=== Begin Enclosure ===
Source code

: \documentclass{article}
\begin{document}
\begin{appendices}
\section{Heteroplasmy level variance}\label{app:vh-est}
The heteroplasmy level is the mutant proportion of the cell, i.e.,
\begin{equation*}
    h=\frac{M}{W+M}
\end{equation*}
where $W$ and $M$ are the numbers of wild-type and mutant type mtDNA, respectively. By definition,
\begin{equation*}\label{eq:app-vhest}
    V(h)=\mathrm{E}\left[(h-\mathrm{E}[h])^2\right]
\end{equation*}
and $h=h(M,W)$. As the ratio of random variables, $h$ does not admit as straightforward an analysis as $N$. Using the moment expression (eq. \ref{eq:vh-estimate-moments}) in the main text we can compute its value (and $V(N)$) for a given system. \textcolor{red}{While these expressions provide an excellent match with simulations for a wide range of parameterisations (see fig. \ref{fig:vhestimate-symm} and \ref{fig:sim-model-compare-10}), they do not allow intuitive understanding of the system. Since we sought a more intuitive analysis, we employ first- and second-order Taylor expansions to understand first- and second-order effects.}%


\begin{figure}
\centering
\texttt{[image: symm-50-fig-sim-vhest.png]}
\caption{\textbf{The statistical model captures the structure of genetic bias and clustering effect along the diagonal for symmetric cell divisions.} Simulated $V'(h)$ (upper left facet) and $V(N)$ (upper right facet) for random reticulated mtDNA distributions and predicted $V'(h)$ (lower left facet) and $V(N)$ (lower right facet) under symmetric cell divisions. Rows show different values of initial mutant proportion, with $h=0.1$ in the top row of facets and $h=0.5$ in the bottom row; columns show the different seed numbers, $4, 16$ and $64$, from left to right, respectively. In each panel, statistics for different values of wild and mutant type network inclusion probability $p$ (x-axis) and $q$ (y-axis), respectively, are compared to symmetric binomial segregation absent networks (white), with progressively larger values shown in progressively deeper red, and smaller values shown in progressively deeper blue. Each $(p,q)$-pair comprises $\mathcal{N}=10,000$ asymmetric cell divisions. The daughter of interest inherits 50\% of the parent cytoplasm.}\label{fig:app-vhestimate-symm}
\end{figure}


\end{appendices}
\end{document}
=== End Enclosure ===
YOUR GOAL: When a line in the listing has the word "wild", return that line.

TASK RESULT:
where $W$ and $M$ are the numbers of wild-type and mutant type mtDNA, respectively. By definition,
\caption{\textbf{The statistical model captures the structure of genetic bias and clustering effect along the diagonal for symmetric cell divisions.} Simulated $V'(h)$ (upper left facet) and $V(N)$ (upper right facet) for random reticulated mtDNA distributions and predicted $V'(h)$ (lower left facet) and $V(N)$ (lower right facet) under symmetric cell divisions. Rows show different values of initial mutant proportion, with $h=0.1$ in the top row of facets and $h=0.5$ in the bottom row; columns show the different seed numbers, $4, 16$ and $64$, from left to right, respectively. In each panel, statistics for different values of wild and mutant type network inclusion probability $p$ (x-axis) and $q$ (y-axis), respectively, are compared to symmetric binomial segregation absent networks (white), with progressively larger values shown in progressively deeper red, and smaller values shown in progressively deeper blue. Each $(p,q)$-pair comprises $\mathcal{N}=10,000$ asymmetric cell divisions. The daughter of interest inherits 50\% of the parent cytoplasm.}\label{fig:app-vhestimate-symm}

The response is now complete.